Anais è un’autrice che si alimenta di emozioni, veloce nel ridere e nel piangere, e della stessa sostanza sono fatte le sue canzoni.

La voce, la musica, le idee di questa giovane cantautrice americana, splendono e illuminano la scena folk internazionale. Nata e cresciuta in una fattoria del Vermont, Anais è figlia dello scrittore Don Mitchell, quindi con la scrittura e con l’arte ha sempre avuto un contatto diretto. Ha viaggiato moltissimo e ha presto iniziato a comporre canzoni e album.
Nel 2004 pubblica Hymns For The Exiled e attira l’attenzione di tutta la critica musicale mondiale. Ani Di Franco la prende per la sua casa discografica, la Righteous Babe Records, per la quale pubblica The Brightness (2007) e l’opera folk basata sulla mitologia di Orfeo Hadestown (2010). Non molto tempo fa Anais ha fondato una sua piccola etichetta, la Wilderland Records.
Nuovo materiale e nuovo disco, ad inizio 2012 è uscito Young Man In America contenente 11 canzoni di profondo, nuovo, creativo folk americano. Un disco che affonda nella terra che gli ha dato la vita, che profuma dell’aria che lo a fatto crescere, che trasuda di quelle esperienze quotidiane e di cultura popolare che lo rendono vivo e attuale.
In Wilderland testimonia la crudeltà del mondo civilizzato, un’epoca selvaggia in piena crisi economica e di valori. Lo Young Man citato più volte nel disco, è un ragazzo totalmente insoddisfatto, triste, riflette quello che sono molti giovani uomini americani, figure chiuse in se stesse.

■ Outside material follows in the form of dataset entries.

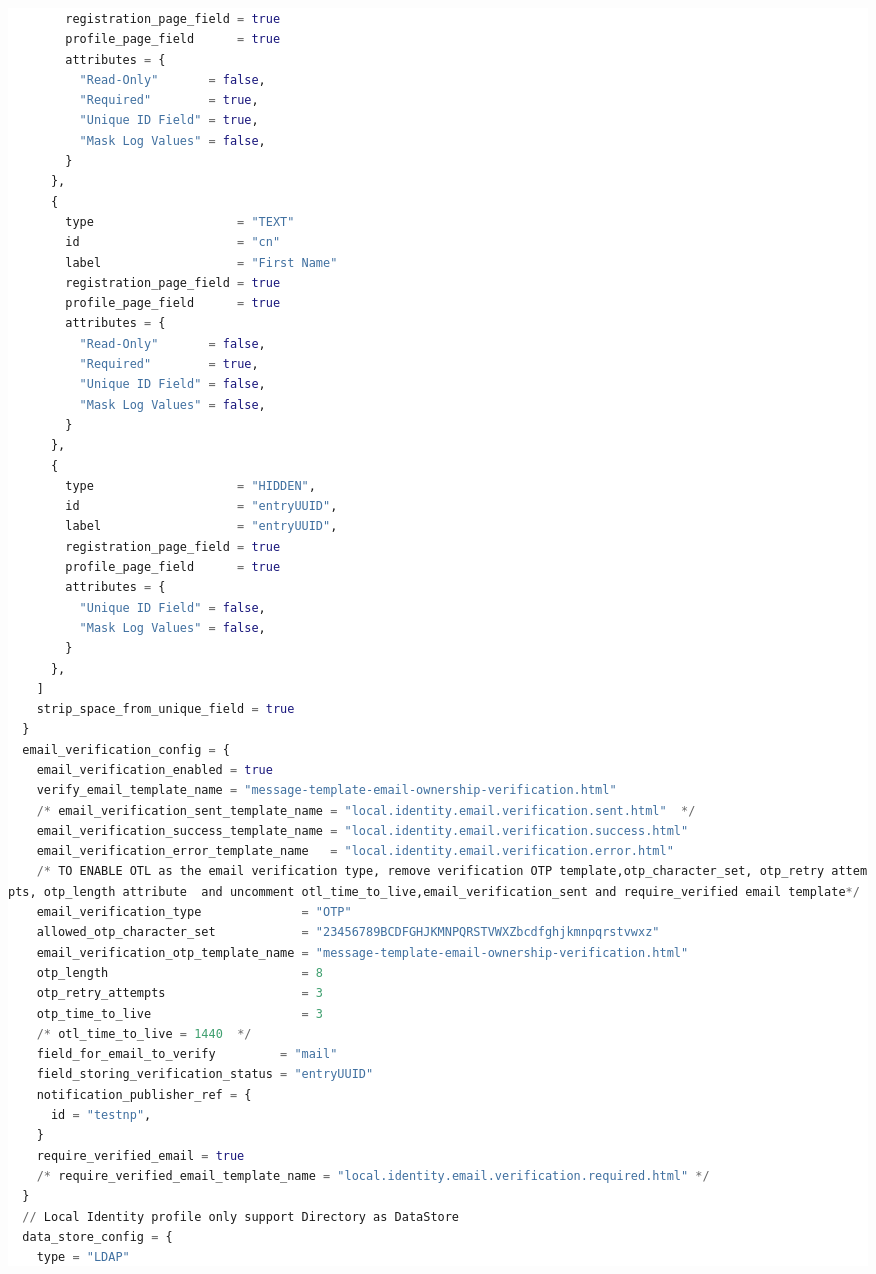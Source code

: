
 ```terraform
        registration_page_field = true
        profile_page_field      = true
        attributes = {
          "Read-Only"       = false,
          "Required"        = true,
          "Unique ID Field" = true,
          "Mask Log Values" = false,
        }
      },
      {
        type                    = "TEXT"
        id                      = "cn"
        label                   = "First Name"
        registration_page_field = true
        profile_page_field      = true
        attributes = {
          "Read-Only"       = false,
          "Required"        = true,
          "Unique ID Field" = false,
          "Mask Log Values" = false,
        }
      },
      {
        type                    = "HIDDEN",
        id                      = "entryUUID",
        label                   = "entryUUID",
        registration_page_field = true
        profile_page_field      = true
        attributes = {
          "Unique ID Field" = false,
          "Mask Log Values" = false,
        }
      },
    ]
    strip_space_from_unique_field = true
  }
  email_verification_config = {
    email_verification_enabled = true
    verify_email_template_name = "message-template-email-ownership-verification.html"
    /* email_verification_sent_template_name = "local.identity.email.verification.sent.html"  */
    email_verification_success_template_name = "local.identity.email.verification.success.html"
    email_verification_error_template_name   = "local.identity.email.verification.error.html"
    /* TO ENABLE OTL as the email verification type, remove verification OTP template,otp_character_set, otp_retry attempts, otp_length attribute  and uncomment otl_time_to_live,email_verification_sent and require_verified email template*/
    email_verification_type              = "OTP"
    allowed_otp_character_set            = "23456789BCDFGHJKMNPQRSTVWXZbcdfghjkmnpqrstvwxz"
    email_verification_otp_template_name = "message-template-email-ownership-verification.html"
    otp_length                           = 8
    otp_retry_attempts                   = 3
    otp_time_to_live                     = 3
    /* otl_time_to_live = 1440  */
    field_for_email_to_verify         = "mail"
    field_storing_verification_status = "entryUUID"
    notification_publisher_ref = {
      id = "testnp",
    }
    require_verified_email = true
    /* require_verified_email_template_name = "local.identity.email.verification.required.html" */
  }
  // Local Identity profile only support Directory as DataStore
  data_store_config = {
    type = "LDAP"
```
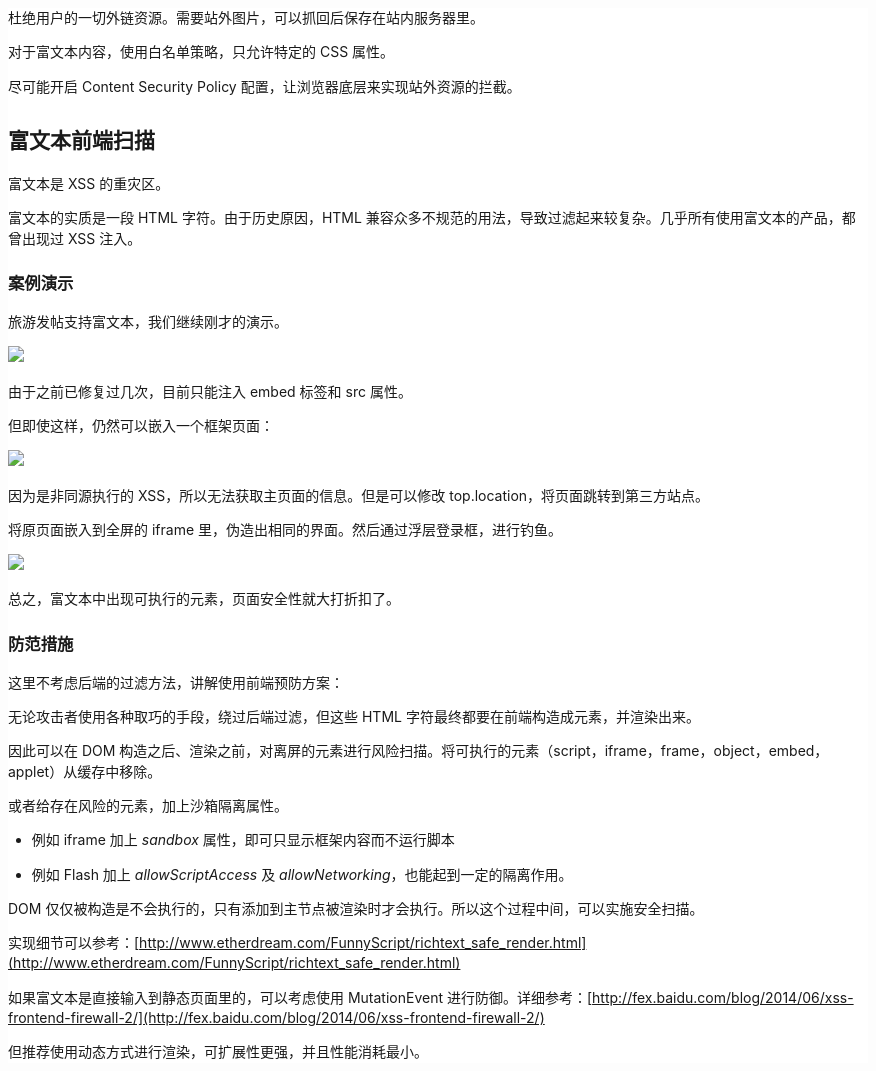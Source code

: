 杜绝用户的一切外链资源。需要站外图片，可以抓回后保存在站内服务器里。

对于富文本内容，使用白名单策略，只允许特定的 CSS 属性。

尽可能开启 Content Security Policy 配置，让浏览器底层来实现站外资源的拦截。



## 富文本前端扫描

富文本是 XSS 的重灾区。

富文本的实质是一段 HTML 字符。由于历史原因，HTML 兼容众多不规范的用法，导致过滤起来较复杂。几乎所有使用富文本的产品，都曾出现过 XSS 注入。


### 案例演示

旅游发帖支持富文本，我们继续刚才的演示。

<div class="post-img"><img src="/img/web-sec-2014/richtext/1.jpg" style="max-width:840px;" /></div>

由于之前已修复过几次，目前只能注入 embed 标签和 src 属性。

但即使这样，仍然可以嵌入一个框架页面：

<div class="post-img"><img src="/img/web-sec-2014/richtext/2.jpg" style="max-width:840px;" /></div>

因为是非同源执行的 XSS，所以无法获取主页面的信息。但是可以修改 top.location，将页面跳转到第三方站点。

将原页面嵌入到全屏的 iframe 里，伪造出相同的界面。然后通过浮层登录框，进行钓鱼。

<div class="post-img"><img src="/img/web-sec-2014/richtext/3.jpg" style="max-width:840px;" /></div>

总之，富文本中出现可执行的元素，页面安全性就大打折扣了。


### 防范措施

这里不考虑后端的过滤方法，讲解使用前端预防方案：

无论攻击者使用各种取巧的手段，绕过后端过滤，但这些 HTML 字符最终都要在前端构造成元素，并渲染出来。

因此可以在 DOM 构造之后、渲染之前，对离屏的元素进行风险扫描。将可执行的元素（script，iframe，frame，object，embed，applet）从缓存中移除。

或者给存在风险的元素，加上沙箱隔离属性。

* 例如 iframe 加上 *sandbox* 属性，即可只显示框架内容而不运行脚本

* 例如 Flash 加上 *allowScriptAccess* 及 *allowNetworking*，也能起到一定的隔离作用。

DOM 仅仅被构造是不会执行的，只有添加到主节点被渲染时才会执行。所以这个过程中间，可以实施安全扫描。

实现细节可以参考：[http://www.etherdream.com/FunnyScript/richtext_safe_render.html](http://www.etherdream.com/FunnyScript/richtext_safe_render.html)

如果富文本是直接输入到静态页面里的，可以考虑使用 MutationEvent 进行防御。详细参考：[http://fex.baidu.com/blog/2014/06/xss-frontend-firewall-2/](http://fex.baidu.com/blog/2014/06/xss-frontend-firewall-2/)

但推荐使用动态方式进行渲染，可扩展性更强，并且性能消耗最小。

Tra le indolenti ballate si fa strada la luce che risplende in Venus, bella e limpida e arricchita da suoni di tradizionali strumenti come fisarmonica, mandolino, banjo.
Anais è un’autrice che si alimenta di emozioni, veloce nel ridere e nel piangere, e della stessa sostanza sono fatte le sue canzoni. Altra traccia che lascia il segno al primo ascolto si intitola Shepherd, ballata di chitarra acustica con sottili inserti strumentali e testo tratto da una novella scritta proprio dal papà Don.
Questo è un disco di ottimo folk, scritto con passione, piccole canzoni dal grande potere emozionale. Anais Mitchell è un’autrice raffinata dal gusto musicale spiccato che saprà dare al genere nuova linfa e idee fresche.